I was wondering if anything is known about this problem. Fix $0\leq m\leq k$. We are given a graded poset and we fix an element $x$ of rank $k$. Is it possible to estimate the number of elements $y$ of rank $k$ such that $x\wedge y$ has rank $m$? (I suppose the poset must be a meet-semilattice for this to be well-defined.)

I have kept the formulation general, but I'd be happy to hear any results with extra hypotheses on the poset. In fact, my use case is a lattice of certain subsets of a finite ground set. I think another formulation would be in terms of shadows in a set system. Is there a bound on the cardinality of the $(k-m)$th upper shadow of the $(k-m)$th lower shadow of a singleton in $X^{(k)}$? I apologise in advance if this question turns out to be trivial.

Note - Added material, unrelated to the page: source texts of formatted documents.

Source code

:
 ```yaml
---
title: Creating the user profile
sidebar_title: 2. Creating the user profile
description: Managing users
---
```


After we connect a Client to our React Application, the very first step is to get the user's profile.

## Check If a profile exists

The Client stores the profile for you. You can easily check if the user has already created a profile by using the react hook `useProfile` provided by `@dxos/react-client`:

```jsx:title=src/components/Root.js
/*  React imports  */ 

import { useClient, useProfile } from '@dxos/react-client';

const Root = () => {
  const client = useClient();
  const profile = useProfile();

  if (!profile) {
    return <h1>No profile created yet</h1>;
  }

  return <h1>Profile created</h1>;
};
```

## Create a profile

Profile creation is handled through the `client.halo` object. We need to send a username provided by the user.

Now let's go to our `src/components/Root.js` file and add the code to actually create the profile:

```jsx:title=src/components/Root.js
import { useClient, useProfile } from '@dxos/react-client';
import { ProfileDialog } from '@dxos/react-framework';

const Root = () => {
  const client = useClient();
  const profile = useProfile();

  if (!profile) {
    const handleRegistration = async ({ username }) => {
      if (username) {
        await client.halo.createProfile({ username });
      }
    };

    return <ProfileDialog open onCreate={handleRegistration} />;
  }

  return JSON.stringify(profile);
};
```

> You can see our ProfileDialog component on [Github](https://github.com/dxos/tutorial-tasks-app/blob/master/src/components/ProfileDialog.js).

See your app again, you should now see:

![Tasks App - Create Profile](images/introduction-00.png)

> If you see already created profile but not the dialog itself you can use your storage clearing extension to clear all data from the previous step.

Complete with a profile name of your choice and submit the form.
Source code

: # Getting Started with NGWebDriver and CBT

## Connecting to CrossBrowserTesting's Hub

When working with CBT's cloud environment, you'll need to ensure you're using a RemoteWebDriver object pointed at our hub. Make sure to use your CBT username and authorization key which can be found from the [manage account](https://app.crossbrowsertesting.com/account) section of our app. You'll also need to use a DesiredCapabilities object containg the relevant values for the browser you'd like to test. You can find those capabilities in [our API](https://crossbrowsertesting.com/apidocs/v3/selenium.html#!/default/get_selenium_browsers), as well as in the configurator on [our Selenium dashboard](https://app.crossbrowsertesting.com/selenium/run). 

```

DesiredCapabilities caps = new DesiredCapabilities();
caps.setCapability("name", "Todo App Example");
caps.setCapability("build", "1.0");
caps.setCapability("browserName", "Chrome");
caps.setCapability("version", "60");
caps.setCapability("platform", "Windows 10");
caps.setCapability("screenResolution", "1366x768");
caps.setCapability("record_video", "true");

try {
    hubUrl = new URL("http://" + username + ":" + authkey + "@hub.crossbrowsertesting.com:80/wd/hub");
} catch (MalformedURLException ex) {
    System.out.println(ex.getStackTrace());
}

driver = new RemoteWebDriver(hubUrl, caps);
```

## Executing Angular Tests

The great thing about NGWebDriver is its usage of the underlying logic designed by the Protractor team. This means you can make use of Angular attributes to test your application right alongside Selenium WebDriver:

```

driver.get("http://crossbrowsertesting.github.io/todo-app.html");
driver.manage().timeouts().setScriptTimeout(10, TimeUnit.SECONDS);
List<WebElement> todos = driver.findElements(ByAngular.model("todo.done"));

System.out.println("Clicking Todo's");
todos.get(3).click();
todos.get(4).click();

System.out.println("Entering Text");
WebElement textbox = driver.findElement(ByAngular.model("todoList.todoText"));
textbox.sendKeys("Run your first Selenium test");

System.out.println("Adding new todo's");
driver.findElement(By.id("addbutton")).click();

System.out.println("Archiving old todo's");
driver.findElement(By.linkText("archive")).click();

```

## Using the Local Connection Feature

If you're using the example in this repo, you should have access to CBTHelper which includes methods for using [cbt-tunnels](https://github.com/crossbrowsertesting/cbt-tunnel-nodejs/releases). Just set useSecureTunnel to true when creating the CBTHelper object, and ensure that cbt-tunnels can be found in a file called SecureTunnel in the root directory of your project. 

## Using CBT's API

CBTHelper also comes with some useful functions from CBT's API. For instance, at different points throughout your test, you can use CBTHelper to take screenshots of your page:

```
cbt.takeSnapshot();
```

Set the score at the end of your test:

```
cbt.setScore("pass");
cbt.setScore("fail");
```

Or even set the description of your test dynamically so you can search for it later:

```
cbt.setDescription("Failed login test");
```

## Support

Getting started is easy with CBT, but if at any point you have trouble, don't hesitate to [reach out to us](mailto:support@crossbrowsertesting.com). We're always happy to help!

Edit. Based on the answer below, it seems there isn't something one can really say in general, so I'll just post my motivating example. Consider the poset of all subsets of $\{1,2,\ldots,n\}$ that are a (nonempty) arithmetic progression and fix a progression $P$ of length $k$. How many progressions of length $k$ have $m$ elements in common with $P$, for $0\leq m\leq k$?

I'd also be interested in any references that deal with any interesting properties of this poset. For example, the size of this poset seems to be $$1+n+\sum_{m=1}^n\sum_{k=1}^m \bigg\lfloor{m\over k}\bigg\rfloor,$$ according to the OEIS.